**Problem to solve:** The answer is an exact repeat of the entries below, with the pictures omitted.

Plain-text document sources:
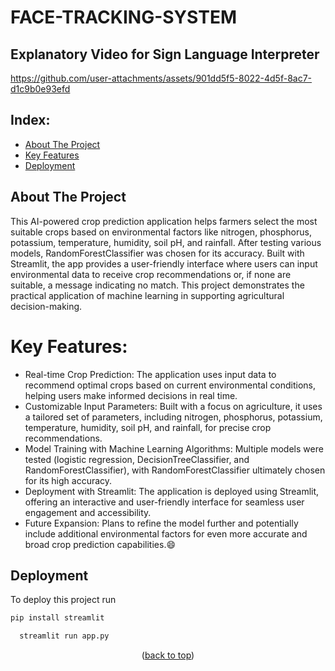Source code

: 

<a id="readme-top"></a>


# FACE-TRACKING-SYSTEM
## Explanatory Video for Sign Language Interpreter
https://github.com/user-attachments/assets/901dd5f5-8022-4d5f-8ac7-d1c9b0e93efd


## Index: 
- [About The Project](#About-The-Project)
- [Key Features](#Key-Features)
- [Deployment](#Deployment)



  
## About The Project
This AI-powered crop prediction application helps farmers select the most suitable crops based on environmental factors like nitrogen, phosphorus, potassium, temperature, humidity, soil pH, and rainfall. After testing various models, RandomForestClassifier was chosen for its accuracy. Built with Streamlit, the app provides a user-friendly interface where users can input environmental data to receive crop recommendations or, if none are suitable, a message indicating no match. This project demonstrates the practical application of machine learning in supporting agricultural decision-making.

# Key Features:
* Real-time Crop Prediction: The application uses input data to recommend optimal crops based on current environmental conditions, helping users make informed decisions in real time.
* Customizable Input Parameters: Built with a focus on agriculture, it uses a tailored set of parameters, including nitrogen, phosphorus, potassium, temperature, humidity, soil pH, and rainfall, for precise crop recommendations.
* Model Training with Machine Learning Algorithms: Multiple models were tested (logistic regression, DecisionTreeClassifier, and RandomForestClassifier), with RandomForestClassifier ultimately chosen for its high accuracy.
* Deployment with Streamlit: The application is deployed using Streamlit, offering an interactive and user-friendly interface for seamless user engagement and accessibility.
* Future Expansion: Plans to refine the model further and potentially include additional environmental factors for even more accurate and broad crop prediction capabilities.:smile:

## Deployment

To deploy this project run
```bash
pip install streamlit
```
```bash
  streamlit run app.py
```

<p align="center">(<a href="#readme-top">back to top</a>)</p>
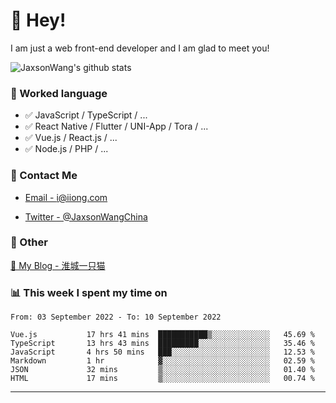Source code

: # 👋 Hey!

I am just a web front-end developer and I am glad to meet you!

![JaxsonWang's github stats](https://github-readme-stats.vercel.app/api?username=JaxsonWang&&show_icons=true&&title_color=1abc9c&&icon_color=1abc9c)


### 📝 Worked language

- ✅ JavaScript / TypeScript / ...
- ✅ React Native / Flutter / UNI-App / Tora / ...
- ✅ Vue.js / React.js / ...
- ✅ Node.js / PHP / ...

### 📮 Contact Me

- [Email - i@iiong.com](mailto:i@iiong.com)

- [Twitter - @JaxsonWangChina](https://twitter.com/JaxsonWangChina)

### 🤪 Other

[📌 My Blog - 淮城一只猫](https://iiong.com)

### 📊 This week I spent my time on

<!--START_SECTION:waka-->

```text
From: 03 September 2022 - To: 10 September 2022

Vue.js           17 hrs 41 mins  ███████████▒░░░░░░░░░░░░░   45.69 %
TypeScript       13 hrs 43 mins  █████████░░░░░░░░░░░░░░░░   35.46 %
JavaScript       4 hrs 50 mins   ███░░░░░░░░░░░░░░░░░░░░░░   12.53 %
Markdown         1 hr            ▓░░░░░░░░░░░░░░░░░░░░░░░░   02.59 %
JSON             32 mins         ▒░░░░░░░░░░░░░░░░░░░░░░░░   01.40 %
HTML             17 mins         ▒░░░░░░░░░░░░░░░░░░░░░░░░   00.74 %
```

<!--END_SECTION:waka-->

---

**Answer section:**
Source code

: 

<a id="readme-top"></a>


# FACE-TRACKING-SYSTEM
## Explanatory Video for Sign Language Interpreter
https://github.com/user-attachments/assets/901dd5f5-8022-4d5f-8ac7-d1c9b0e93efd


## Index: 
- [About The Project](#About-The-Project)
- [Key Features](#Key-Features)
- [Deployment](#Deployment)



  
## About The Project
This AI-powered crop prediction application helps farmers select the most suitable crops based on environmental factors like nitrogen, phosphorus, potassium, temperature, humidity, soil pH, and rainfall. After testing various models, RandomForestClassifier was chosen for its accuracy. Built with Streamlit, the app provides a user-friendly interface where users can input environmental data to receive crop recommendations or, if none are suitable, a message indicating no match. This project demonstrates the practical application of machine learning in supporting agricultural decision-making.

# Key Features:
* Real-time Crop Prediction: The application uses input data to recommend optimal crops based on current environmental conditions, helping users make informed decisions in real time.
* Customizable Input Parameters: Built with a focus on agriculture, it uses a tailored set of parameters, including nitrogen, phosphorus, potassium, temperature, humidity, soil pH, and rainfall, for precise crop recommendations.
* Model Training with Machine Learning Algorithms: Multiple models were tested (logistic regression, DecisionTreeClassifier, and RandomForestClassifier), with RandomForestClassifier ultimately chosen for its high accuracy.
* Deployment with Streamlit: The application is deployed using Streamlit, offering an interactive and user-friendly interface for seamless user engagement and accessibility.
* Future Expansion: Plans to refine the model further and potentially include additional environmental factors for even more accurate and broad crop prediction capabilities.:smile:

## Deployment

To deploy this project run
```bash
pip install streamlit
```
```bash
  streamlit run app.py
```

<p align="center">(<a href="#readme-top">back to top</a>)</p>
Source code

: # 👋 Hey!

I am just a web front-end developer and I am glad to meet you!

![JaxsonWang's github stats](https://github-readme-stats.vercel.app/api?username=JaxsonWang&&show_icons=true&&title_color=1abc9c&&icon_color=1abc9c)


### 📝 Worked language

- ✅ JavaScript / TypeScript / ...
- ✅ React Native / Flutter / UNI-App / Tora / ...
- ✅ Vue.js / React.js / ...
- ✅ Node.js / PHP / ...

### 📮 Contact Me

- [Email - i@iiong.com](mailto:i@iiong.com)

- [Twitter - @JaxsonWangChina](https://twitter.com/JaxsonWangChina)

### 🤪 Other

[📌 My Blog - 淮城一只猫](https://iiong.com)

### 📊 This week I spent my time on

<!--START_SECTION:waka-->

```text
From: 03 September 2022 - To: 10 September 2022

Vue.js           17 hrs 41 mins  ███████████▒░░░░░░░░░░░░░   45.69 %
TypeScript       13 hrs 43 mins  █████████░░░░░░░░░░░░░░░░   35.46 %
JavaScript       4 hrs 50 mins   ███░░░░░░░░░░░░░░░░░░░░░░   12.53 %
Markdown         1 hr            ▓░░░░░░░░░░░░░░░░░░░░░░░░   02.59 %
JSON             32 mins         ▒░░░░░░░░░░░░░░░░░░░░░░░░   01.40 %
HTML             17 mins         ▒░░░░░░░░░░░░░░░░░░░░░░░░   00.74 %
```

<!--END_SECTION:waka-->

---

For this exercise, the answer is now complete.